-- Opening Marker --
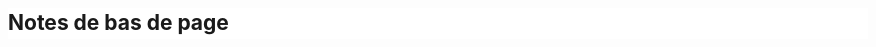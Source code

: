 ## Notes de bas de page

[^533]: 49:1 Pour souiller le feu en y introduisant de la matière morte, voir Farg. VII, 25 seq. La Vendîdâd Sâdah dit ici : « Ne mettez dans le feu que du combustible propre et bien examiné. » Pour la purification du bois impur, voir Farg. VII, 28 seq.

[^534]: 49:2 'Personnes coupables de mort' (Comm. ; cf. Introd. V, 19).

[^535]: 50:1 Après leur mort, « Quand l'âme, pleurant et battue, est chassée loin du paradis » (Comm.) Peut-être, « Dont l'âme s'envolera (du paradis) au milieu des hurlements » (cf. Farg. XIII, 8).

[^536]: 50:2 Pour souiller la terre et l'eau : « Si un homme veut irriguer un champ, il doit d'abord s'occuper du canal d'eau, qu'il y ait ou non des matières mortes... Si l'eau, à son insu, parvient à un cadavre, il n'y a pas de péché sur lui. S'il n'a pas fait attention au ruisseau et au courant, il est impur » (Saddar 75 ; Hyde 85).

[^537]: 50:3 L'eau et le feu appartiennent à la partie sainte du monde, et viennent p. 51 de Dieu : comment se fait-il alors qu'ils tuent ? « Qu'un Gueber allume un feu sacré pendant cent ans, s'il y tombe une fois, il sera brûlé. » Même les Mobeds, si l'on en croit Élisée, se plaignaient que le feu les brûlerait sans égard pour leur piété, lorsque pour l'adorer ils s'en approchaient trop (La Guerre de Vartan, p. 211 de la traduction française de l'abbé Garabed). La réponse était que ce n'est ni le feu ni l'eau qui tue, mais le démon de la Mort et du Destin. « Rien de ce que j'ai créé dans le monde, dit Ormazd, ne fait de mal à l'homme ; c'est le mauvais Nâi (lege Vâi) qui tue l'homme » (Gr. Rav. 124).

[^538]: 51:1 Littéralement, « le lie » ; voir Introd. IV, 26 ; cf. Farg. XIX, 29.

[^539]: 51:2 'Le mauvais Vâi' (Comm.); voir Introd. IV, 17.

[^540]: 51:3 À la surface.

[^541]: 51:4 Vers le bas.

[^542]: 51:5 Ou peut-être, « Quand il part, c'est par la volonté du Destin qu'il part » (Comm.)

[^543]: 51:6 Voir note précédente.

[^544]: 51:7 Si un homme décède pendant la saison des neiges, alors qu'il est difficile, voire impossible, de transporter le corps au Dakhma, qui se trouve généralement loin des lieux habités. Le même cas est traité plus clairement et plus en détail dans Farg. VIII, 4 seq.

[^545]: 52:1 Dans chaque maison isolée, dans chaque groupe de maisons.

[^546]: 52:2 De là dérive l'usage moderne du Zâd-marg, une petite maison en terre où l'on dépose le corps, pour qu'il y repose jusqu'à ce qu'il puisse être transporté au Dakhma (Anquetil, Zend-Avesta II, 583). L'objet de cette disposition est d'éloigner l'impureté du mort de l'endroit où se trouvent les vivants. Une forme plus ancienne de la même disposition se trouve dans Farg. VIII, 8.

[^547]: 52:3 « Être dans la vie » (Comm.)

[^548]: 52:4 Pour revenir.

[^549]: 52:5 'Jusqu'à ce que l'hiver soit passé' (Comm.)

[^550]: 53:1 La mer au-dessus, les nuages. Voir Introd. IV, 11.

[^551]: 53:2 Zoroastre semble s'étonner qu'Ormazd craigne si peu d'enfreindre ses propres lois en souillant les eaux avec les morts. Dans un Ravaet, il lui demande sans détour pourquoi il interdit aux hommes d'amener les cadavres à l'eau, alors que lui-même envoie la pluie sur les Dakhmas (Gr. Rav. 125).

[^552]: 53:3 La mer où les eaux sont purifiées avant de retourner à leur siège céleste, la mer Vouru-kasha (voir § 19). Pûitika, « la pure », était très probablement à l'origine un nom ou une épithète de la mer Vouru-kasha. Lorsque la géographie mythique du mazdéisme fut réduite à un système, l'épithète prit une existence distincte, car elle apportait une réponse immédiate à cette question, qui, peut-être, fut d'abord soulevée par le nom lui-même : « Où sont les eaux purifiées qui ont été souillées ici-bas, et que nous voyons retomber vers nous pures et propres ? »

[^553]: 54:1 Dans la mythologie ultérieure, la mer Vouru-kasha et la mer Pûitika furent assimilées à la mer d'Arabie et au golfe d'Oman : le mouvement de va-et-vient des eaux du ciel vers la terre et de la terre vers le ciel était interprété comme le va-et-vient de la marée (Bund. XIII).

[^555]: 54:2 L'arbre de toutes les graines (Harvisptokhm), qui pousse au milieu de la mer Vouru-kasha ; les graines de toutes les plantes y sont. Un oiseau divin, le Sinamru, est perché sur cet arbre ; chaque fois qu'il s'envole, mille branches en poussent ; chaque fois qu'il se pose dessus, mille branches se brisent, dont les graines sont dispersées et pleuvent sur la terre par Tistar (Tistrya), le dieu de la pluie (Yt. XII, 17 ; Minokhired LXII, 37 seq. ; Bundahi<i>s</i> XXVII ; cf. Farg. XX, 4 seq.)

[^556]: 55:1 La purification, la purification.

[^557]: 55:2 'Quand Zoroastre vit que l'homme est capable d'échapper au péché en accomplissant de bonnes œuvres, il fut rempli de joie' (Comm.)

[^558]: 55:3 Car l'impureté n'est rien de moins qu'une forme de mort (voir Introd. V, 3).

[^559]: 55:4 C'est-à-dire : « Qui accomplit les rites de purification selon les prescriptions de la loi. »

[^560]: 55:5 'Le cyprès royal au-dessus des petites herbes' (Comm.)

[^561]: 56:1 « Prendre la règle » (Comm.), ce qui signifie probablement « savoir quelle sorte de pénitence il doit subir » ; par exemple, lorsqu'un homme a péché avec la langue ou avec la main, le Dastur (ou Ratu) doit lui prescrire l'expiation que le péché exige. Le Ratu est le grand prêtre, le chef spirituel de la communauté.


[^562]: 56:2 « Pleurer son crime » (Comm.), ce qui pourrait signifier « lui réciter le Patet, ou recevoir de sa main le nombre approprié de coups. » Il est difficile de dire exactement quelles étaient les fonctions du Sraoshâ-varez, qui semblent avoir été doubles. Le coq lui est comparé comme étant « celui qui met le monde en mouvement » et réveille les hommes pour la prière (Farg. XVIII, 14, texte et note), ce qui ferait de lui une sorte de muezzin zoroastrien ; il est en même temps le prêtre de la pénitence. Son nom peut faire référence à l'une ou l'autre de ses fonctions, selon qu'il est traduit par « celui qui fait entendre » ou « l'exécuteur du châtiment » ; dans le premier cas, il serait le prêtre qui prononce le favete linguis, le <i>s</i>râusha<i>t</i> ; dans l'autre cas, il s'agirait du prêtre qui manie le Sraoshô-<i>ka</i>arana (voir Introd. V, 19).
[^563]: 56:3 Un service en l'honneur de l'un des anges ou de personnes décédées, dans lequel de petits gâteaux, appelés draona, sont consacrés en leur nom, puis donnés à ceux qui sont présents pour manger.
[^564]: 56:4 Alors que cela ne devrait pas être.
[^565]: 56:5 Quand cela devrait être.
[^566]: 56:6 Le sens de la phrase n'est pas certain ; elle fait allusion à des coutumes religieuses mal connues. Le Commentaire l'interprète comme suit : « S'il a pensé ce qu'il n'aurait pas dû penser, ou n'a pas pensé ce qu'il aurait dû penser ; s'il a dit ce qu'il n'aurait pas dû dire, ou n'a pas dit ce qu'il aurait dû dire ; s'il a fait ce qu'il n'aurait pas dû faire, ou n'a pas fait ce qu'il aurait dû faire. »
[^567]: 57:1 Lorsque le Ratu remet un tiers du péché, Dieu remet la totalité (Saddar 29).
[^569]: 57:3 Voir Introd. V, 3.
[^570]: 57:4 En opposition au cas où le mort est un Ashemaogha (§ 35), car aucun Nasu n'en sort alors.
[^571]: 57:5 Littéralement, 'Si elle tombe le onzième, elle souille le dixième.' Le mot si se réfère à la supposition qu'il y a au moins onze personnes, et les mots 'elle souille le dixième' doivent être compris comme signifiant 'elle souille jusqu'au dixième.' Dans les Ravaets, les distinctions de l'Avesta sont perdues, et le pouvoir de souillure du Nasu est le même, quel qu'ait pu être le rang du mort : 'S'il y a un certain nombre de personnes dormant au même endroit, et si l'une d'elles vient à mourir, tous ceux qui l'entourent, dans n'importe quelle direction, jusqu'au onzième, deviennent impurs s'ils ont été en contact les uns avec les autres' (Gr. Rav. 470).
[^572]: 58:1 Un chien sans maître (voir Farg. XIII, 19).
[^573]: 58:2 Un chien âgé de moins de quatre mois.
[^574]: 58:3 Selon Aspendiârji, un siyâ-gosh, ou lynx « aux oreilles noires », le messager du lion.
[^575]: 58:4 Ce nom et les deux suivants, Aiwizu et Vîzu, ne sont pas traduits, n'étant pas clairs, dans la traduction Pahlavi.
[^576]: 59:1 Une belette. La belette est l'une des créatures d'Ahura, car « elle a été créée pour lutter contre le serpent garza et les autres khrafstras qui vivent dans des trous » (Bund. 47, 8).
[^577]: 59:2 Non pas que l'impur ne puisse être purifié, mais son impureté ne passe pas de lui à un autre.
[^578]: 59:3 Voir Introd. IV, 10; V, 11.
[^579]: 59:4 La grenouille est une créature d'Ahriman, et l'une des plus haïssables ; car, dans la mer Vouru-kasha, elle nage autour du Hom blanc, l'arbre de la vie éternelle, et le rongerait, sans le poisson divin Kar-mâhî, qui veille et garde l'arbre partout où la grenouille se glisse (Bund. XVIII ; cf. Orm. Ahr. § 146).
[^580]: 60:1 En le souillant (un crime capital ; voir Introd. V, 8, et Farg. VII, 25).
[^581]: 60:2 Il éteint le feu de Bahrâm (crime capital ; Introd. V, 9).
[^582]: 60:3 En tant que transporteur de bétail.
[^583]: 60:4 En tant qu'assassin.
[^584]: 60:5 En les souillant ou en les volant.
[^585]: 60:6 Afin d'accomplir un sacrifice.
[^586]: 60:7 Le Dakhma.
[^588]: 62:1 L'Armê<i>s</i>t-gâh (cf. Farg. III, 15 seq., et Introd. V, 15).
[^589]: 62:2 Urine de bœuf : elle détruit le Nasu dans son ventre (Introd. V, 5). Les cendres ont le même effet, car elles proviennent du feu Bahrâm (Comm.), le représentant terrestre du feu de la foudre, et le plus puissant destructeur de démons (voir Introd. V, 8, et Farg. VIII, 80 s.). Trois coupes, ou six, ou neuf, selon sa force (Asp.).
[^590]: 62:3 Douteux.
[^591]: 62:4 Douteux.
[^592]: 62:5 Voir Introd. V, 13. 'L'eau serait souillée' ; cf. Farg. VII, 70 seq.
[^593]: 63:1 Elle accomplira le Barashnûm des neuf nuits, pour les détails duquel voir Farg. IX.
[^594]: 63:2 La coutume moderne est quelque peu différente : « Si une femme donne naissance à un enfant mort-né, après une grossesse d'un mois à dix mois, la première nourriture qu'elle prendra sera du nîrang (= gômêz) . . . du feu et des cendres ; et il ne lui est pas permis jusqu'au quatrième jour de prendre de l'eau ou du sel, ou toute nourriture cuite avec de l'eau ou du sel : le quatrième jour, ils lui donnent du nîrang, pour qu'elle se purifie et lave ses vêtements avec, et il ne lui est pas permis de se laver elle-même et ses vêtements avec de l'eau jusqu'au quarante et unième jour » (Gr. Rav. 568).
[^596]: 64:1 Voici les noms des différents prêtres qui participaient aux sacrifices. Le Hâvanan filtre le Haoma ; l'Âtare-vakhsha allume le feu ; le Frabaretar apporte tout ce qui est nécessaire au sacrifice (Anquetil) ; l'Âbere<i>d</i> apporte l'eau (Glossaire d'Anquetil et Zand-Pahlavi, 21) ; l'Âsnâtar purifie les vases. Ce sont les prêtres qui sont chargés des actes préparatoires ou accessoires ; les fonctions essentielles sont accomplies par le Zaotar et le Rathwi<i>s</i>kar, le premier chantant les hymnes et récitant les prières, le second effectuant les diverses opérations pendant le sacrifice. De nos jours, il n'y a plus que deux prêtres, le Zaotar (Zûtî) et le Rathwi<i>s</i>kar (Raspî), ce dernier accomplissant tous les services accessoires autrefois assurés par plusieurs prêtres. Quant au Sraoshâ-varez, voir ci-dessus, § 25, note 2.
[^597]: 64:2 En bref, par n'importe quel fidèle, lorsqu'il est en état de pureté.
[^598]: 64:3 An Armê<i>s</i>t; littéralement, 'une personne infirme', c'est-à-dire, quelqu'un qui est impur, pendant le temps de son impureté (Farg. IX, 33 seq.), quand tout travail lui est interdit (cf. Introd. V, 15).
[^599]: 64:4 L'Armê<i>s</i>t-gâh (cf. Introd. V, x5).
[^600]: 64:5 Les vêtements souillés par les morts ne peuvent servir qu'aux femmes Dashtân, même après avoir été lavés et exposés pendant six mois à la lumière du soleil et de la lune (Saddar 91, cf. Farg. VII, 10 seq.)
[^601]: 64:6 Jusqu'à ce qu'ils soient purs. L'impur aura les mains enveloppées dans un vieux linceul, de peur de toucher et de souiller quoi que ce soit de pur.
[^603]: 65:2 Cf. Farg. VIII, 23 seq. Il ressort de ces passages que les morts doivent être étendus nus sur la montagne, ou « vêtus seulement de la lumière du ciel » (Farg. VI, 51). La coutume moderne est de les revêtir de vieux vêtements (Dadabhai Naoroji, Manners and Customs of the Parsis, p. 15). « Lorsqu'un homme meurt et reçoit l'ordre (de partir), plus le linceul qu'on lui confectionne est vieux, mieux c'est. Il doit être vieux, usé, mais bien lavé : on ne doit rien poser de neuf sur le mort. » Car il est dit dans le Zend Vendîdâd : « S'ils revêtent le mort ne serait-ce qu'un fil de quenouille de plus que nécessaire, chaque fil deviendra dans l'autre monde un serpent noir accroché au cœur de celui qui a fait ce linceul, et même les morts se lèveront contre lui et le saisiront par le pan, et diront : « Ce linceul que tu as fait pour moi est devenu la nourriture des vers et de la vermine » (Saddar 12). Les Grecs entretenaient des idées tout à fait différentes et habillaient les morts de leurs plus beaux atours, comme pour un festin. Pourtant, la différence n'est qu'apparente ; car, après le quatrième jour, lorsque l'âme est au ciel, on lui offre de riches vêtements qu'elle portera durant sa vie céleste (Saddar 87, Hyde 64). »
[^605]: 65:4 « Là où l'obscurité peut être saisie avec la main » (Comm. ; cf. Aogemaidê 28) ; quelque chose de plus que « l'obscurité visible ».
[^606]: 65:5 Le Commentaire a, « le lieu de ceux qui imprègnent p. 66 les ténèbres, car le Drogue qui conçoit la semence du pécheur vient de ce lieu » (cf. Farg. XVIII, 30 seq.)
-- Closing Marker --
**Exercise brief**
Copy exactly, and only, the lines from the first entry through the line holding "[^545]: 52:1 Dans", both ends included, leaving out every picture.

**Solution to this problem**
Source code

: ## Notes de bas de page

[^533]: 49:1 Pour souiller le feu en y introduisant de la matière morte, voir Farg. VII, 25 seq. La Vendîdâd Sâdah dit ici : « Ne mettez dans le feu que du combustible propre et bien examiné. » Pour la purification du bois impur, voir Farg. VII, 28 seq.

[^534]: 49:2 'Personnes coupables de mort' (Comm. ; cf. Introd. V, 19).

[^535]: 50:1 Après leur mort, « Quand l'âme, pleurant et battue, est chassée loin du paradis » (Comm.) Peut-être, « Dont l'âme s'envolera (du paradis) au milieu des hurlements » (cf. Farg. XIII, 8).

[^536]: 50:2 Pour souiller la terre et l'eau : « Si un homme veut irriguer un champ, il doit d'abord s'occuper du canal d'eau, qu'il y ait ou non des matières mortes... Si l'eau, à son insu, parvient à un cadavre, il n'y a pas de péché sur lui. S'il n'a pas fait attention au ruisseau et au courant, il est impur » (Saddar 75 ; Hyde 85).

[^537]: 50:3 L'eau et le feu appartiennent à la partie sainte du monde, et viennent p. 51 de Dieu : comment se fait-il alors qu'ils tuent ? « Qu'un Gueber allume un feu sacré pendant cent ans, s'il y tombe une fois, il sera brûlé. » Même les Mobeds, si l'on en croit Élisée, se plaignaient que le feu les brûlerait sans égard pour leur piété, lorsque pour l'adorer ils s'en approchaient trop (La Guerre de Vartan, p. 211 de la traduction française de l'abbé Garabed). La réponse était que ce n'est ni le feu ni l'eau qui tue, mais le démon de la Mort et du Destin. « Rien de ce que j'ai créé dans le monde, dit Ormazd, ne fait de mal à l'homme ; c'est le mauvais Nâi (lege Vâi) qui tue l'homme » (Gr. Rav. 124).

[^538]: 51:1 Littéralement, « le lie » ; voir Introd. IV, 26 ; cf. Farg. XIX, 29.

[^539]: 51:2 'Le mauvais Vâi' (Comm.); voir Introd. IV, 17.

[^540]: 51:3 À la surface.

[^541]: 51:4 Vers le bas.

[^542]: 51:5 Ou peut-être, « Quand il part, c'est par la volonté du Destin qu'il part » (Comm.)

[^543]: 51:6 Voir note précédente.

[^544]: 51:7 Si un homme décède pendant la saison des neiges, alors qu'il est difficile, voire impossible, de transporter le corps au Dakhma, qui se trouve généralement loin des lieux habités. Le même cas est traité plus clairement et plus en détail dans Farg. VIII, 4 seq.

[^545]: 52:1 Dans chaque maison isolée, dans chaque groupe de maisons.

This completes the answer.